Required action:
The answer must be every line below that contains the string "frontend".

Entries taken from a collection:
···

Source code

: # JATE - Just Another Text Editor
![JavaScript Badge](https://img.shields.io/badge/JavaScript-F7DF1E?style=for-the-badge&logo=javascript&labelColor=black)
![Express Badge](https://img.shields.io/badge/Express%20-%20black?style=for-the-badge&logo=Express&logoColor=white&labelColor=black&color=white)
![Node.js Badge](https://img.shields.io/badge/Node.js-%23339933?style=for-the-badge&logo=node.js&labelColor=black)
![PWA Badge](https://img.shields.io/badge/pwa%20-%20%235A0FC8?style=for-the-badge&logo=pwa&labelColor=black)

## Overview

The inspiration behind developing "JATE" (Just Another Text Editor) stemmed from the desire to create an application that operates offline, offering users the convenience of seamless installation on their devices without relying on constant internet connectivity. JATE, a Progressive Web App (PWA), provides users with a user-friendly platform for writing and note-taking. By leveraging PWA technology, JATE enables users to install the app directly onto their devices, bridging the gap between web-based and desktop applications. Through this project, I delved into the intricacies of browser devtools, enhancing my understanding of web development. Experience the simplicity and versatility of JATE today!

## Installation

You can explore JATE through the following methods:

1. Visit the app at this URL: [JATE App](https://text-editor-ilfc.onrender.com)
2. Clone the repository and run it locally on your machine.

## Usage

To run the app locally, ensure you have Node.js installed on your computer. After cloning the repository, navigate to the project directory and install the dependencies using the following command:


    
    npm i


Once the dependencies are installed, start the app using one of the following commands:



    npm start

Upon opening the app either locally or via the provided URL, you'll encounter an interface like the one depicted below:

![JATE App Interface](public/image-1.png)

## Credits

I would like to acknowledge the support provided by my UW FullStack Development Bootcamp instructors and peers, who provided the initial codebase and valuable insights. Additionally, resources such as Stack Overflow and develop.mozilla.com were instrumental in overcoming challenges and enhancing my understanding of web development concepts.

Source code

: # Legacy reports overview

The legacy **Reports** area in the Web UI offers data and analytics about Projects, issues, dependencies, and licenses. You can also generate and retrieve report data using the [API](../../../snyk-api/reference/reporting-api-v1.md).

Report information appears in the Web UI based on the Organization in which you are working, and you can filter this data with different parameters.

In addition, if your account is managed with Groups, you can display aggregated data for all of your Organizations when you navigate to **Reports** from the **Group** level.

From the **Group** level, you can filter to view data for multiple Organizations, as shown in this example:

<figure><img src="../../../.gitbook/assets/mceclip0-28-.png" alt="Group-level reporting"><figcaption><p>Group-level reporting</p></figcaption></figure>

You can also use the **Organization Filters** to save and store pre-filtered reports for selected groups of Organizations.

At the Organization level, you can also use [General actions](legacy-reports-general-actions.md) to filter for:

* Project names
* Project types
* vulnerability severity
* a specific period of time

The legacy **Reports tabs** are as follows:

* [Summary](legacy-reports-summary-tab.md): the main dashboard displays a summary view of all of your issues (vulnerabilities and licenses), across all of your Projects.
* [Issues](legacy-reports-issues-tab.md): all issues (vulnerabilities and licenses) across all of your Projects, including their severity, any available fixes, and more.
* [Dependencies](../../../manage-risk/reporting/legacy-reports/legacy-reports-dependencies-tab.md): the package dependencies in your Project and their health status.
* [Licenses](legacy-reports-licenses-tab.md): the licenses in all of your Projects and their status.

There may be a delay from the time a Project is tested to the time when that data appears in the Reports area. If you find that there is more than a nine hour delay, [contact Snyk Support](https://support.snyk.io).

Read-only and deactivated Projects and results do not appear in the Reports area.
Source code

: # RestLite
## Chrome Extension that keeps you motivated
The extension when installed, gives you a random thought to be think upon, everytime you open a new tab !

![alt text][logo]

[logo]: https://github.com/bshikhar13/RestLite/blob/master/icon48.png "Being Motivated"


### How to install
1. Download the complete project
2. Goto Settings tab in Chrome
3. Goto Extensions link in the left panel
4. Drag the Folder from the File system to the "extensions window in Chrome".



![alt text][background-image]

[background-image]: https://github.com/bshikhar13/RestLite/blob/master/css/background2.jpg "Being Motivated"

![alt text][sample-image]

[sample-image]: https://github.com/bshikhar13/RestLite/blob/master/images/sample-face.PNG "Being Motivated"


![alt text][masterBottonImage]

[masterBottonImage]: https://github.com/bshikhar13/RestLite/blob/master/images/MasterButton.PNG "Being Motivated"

···

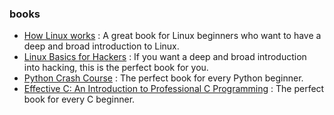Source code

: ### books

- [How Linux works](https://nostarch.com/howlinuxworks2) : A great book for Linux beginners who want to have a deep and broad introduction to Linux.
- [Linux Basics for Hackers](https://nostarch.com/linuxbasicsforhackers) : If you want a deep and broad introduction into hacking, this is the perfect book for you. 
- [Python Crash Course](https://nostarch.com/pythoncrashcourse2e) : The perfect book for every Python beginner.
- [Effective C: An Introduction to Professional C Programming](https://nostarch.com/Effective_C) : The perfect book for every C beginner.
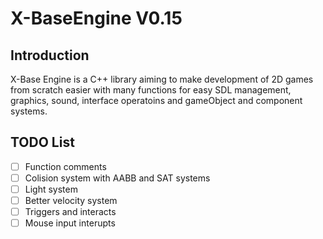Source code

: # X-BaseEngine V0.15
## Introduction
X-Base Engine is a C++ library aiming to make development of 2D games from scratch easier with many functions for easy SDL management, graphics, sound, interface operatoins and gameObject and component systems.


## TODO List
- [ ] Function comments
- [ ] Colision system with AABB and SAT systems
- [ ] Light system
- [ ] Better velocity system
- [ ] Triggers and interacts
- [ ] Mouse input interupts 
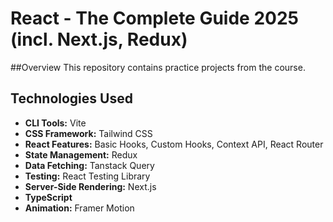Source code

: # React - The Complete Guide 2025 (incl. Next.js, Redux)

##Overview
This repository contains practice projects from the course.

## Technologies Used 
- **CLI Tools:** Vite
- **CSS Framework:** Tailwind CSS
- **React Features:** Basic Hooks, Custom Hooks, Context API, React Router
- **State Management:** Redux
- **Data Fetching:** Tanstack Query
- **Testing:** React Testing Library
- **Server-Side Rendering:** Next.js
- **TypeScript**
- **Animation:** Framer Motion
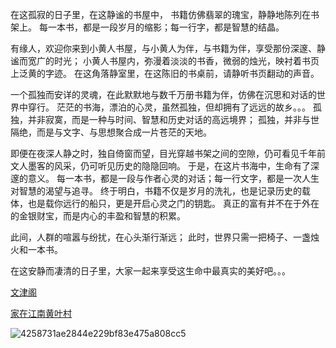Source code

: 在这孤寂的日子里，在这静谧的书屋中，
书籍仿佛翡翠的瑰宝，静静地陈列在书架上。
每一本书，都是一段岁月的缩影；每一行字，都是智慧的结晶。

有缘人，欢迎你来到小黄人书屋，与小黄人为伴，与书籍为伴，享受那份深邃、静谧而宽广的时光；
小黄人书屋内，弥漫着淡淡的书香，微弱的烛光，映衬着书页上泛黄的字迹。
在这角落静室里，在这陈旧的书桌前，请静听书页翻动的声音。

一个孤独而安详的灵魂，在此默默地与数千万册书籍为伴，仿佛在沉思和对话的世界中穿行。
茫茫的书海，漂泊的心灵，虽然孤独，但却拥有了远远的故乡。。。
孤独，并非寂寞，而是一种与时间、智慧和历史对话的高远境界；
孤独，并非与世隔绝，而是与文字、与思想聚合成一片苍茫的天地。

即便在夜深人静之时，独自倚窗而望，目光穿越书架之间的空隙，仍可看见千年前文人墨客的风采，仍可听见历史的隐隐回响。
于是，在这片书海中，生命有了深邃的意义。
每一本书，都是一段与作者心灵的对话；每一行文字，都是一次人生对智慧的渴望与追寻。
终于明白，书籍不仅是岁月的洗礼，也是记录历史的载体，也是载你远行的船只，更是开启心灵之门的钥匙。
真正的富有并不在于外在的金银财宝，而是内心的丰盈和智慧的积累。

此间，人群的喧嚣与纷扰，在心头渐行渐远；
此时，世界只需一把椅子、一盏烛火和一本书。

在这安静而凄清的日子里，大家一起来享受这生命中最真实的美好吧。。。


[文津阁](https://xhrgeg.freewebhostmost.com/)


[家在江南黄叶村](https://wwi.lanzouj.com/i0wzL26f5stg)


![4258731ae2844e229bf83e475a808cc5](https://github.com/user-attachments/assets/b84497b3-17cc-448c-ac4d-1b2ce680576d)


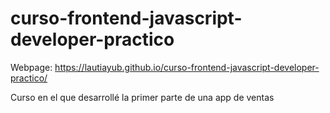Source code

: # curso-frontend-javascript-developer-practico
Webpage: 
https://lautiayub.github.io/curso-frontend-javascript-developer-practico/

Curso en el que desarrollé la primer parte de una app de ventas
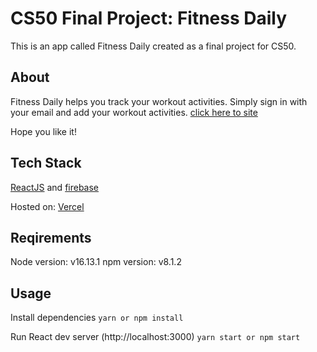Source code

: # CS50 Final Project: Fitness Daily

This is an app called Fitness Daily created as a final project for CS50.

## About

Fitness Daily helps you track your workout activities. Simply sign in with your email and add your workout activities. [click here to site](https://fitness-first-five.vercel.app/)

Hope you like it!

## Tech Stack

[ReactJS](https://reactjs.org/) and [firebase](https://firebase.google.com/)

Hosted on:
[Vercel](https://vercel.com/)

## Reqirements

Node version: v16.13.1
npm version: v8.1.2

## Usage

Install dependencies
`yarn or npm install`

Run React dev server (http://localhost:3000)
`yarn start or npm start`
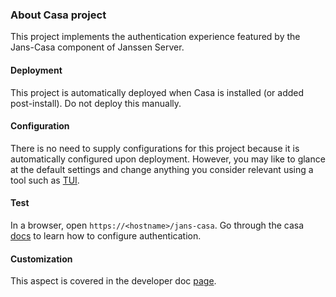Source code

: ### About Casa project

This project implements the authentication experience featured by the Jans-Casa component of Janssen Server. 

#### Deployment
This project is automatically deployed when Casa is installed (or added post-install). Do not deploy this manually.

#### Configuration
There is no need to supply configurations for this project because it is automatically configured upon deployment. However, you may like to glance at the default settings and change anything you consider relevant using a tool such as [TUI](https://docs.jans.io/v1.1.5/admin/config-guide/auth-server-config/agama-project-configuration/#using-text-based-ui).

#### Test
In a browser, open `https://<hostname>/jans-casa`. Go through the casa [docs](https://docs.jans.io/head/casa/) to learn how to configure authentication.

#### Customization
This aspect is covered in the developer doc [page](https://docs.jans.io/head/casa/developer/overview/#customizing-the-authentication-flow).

···

Response area:
: # curso-frontend-javascript-developer-practico
https://lautiayub.github.io/curso-frontend-javascript-developer-practico/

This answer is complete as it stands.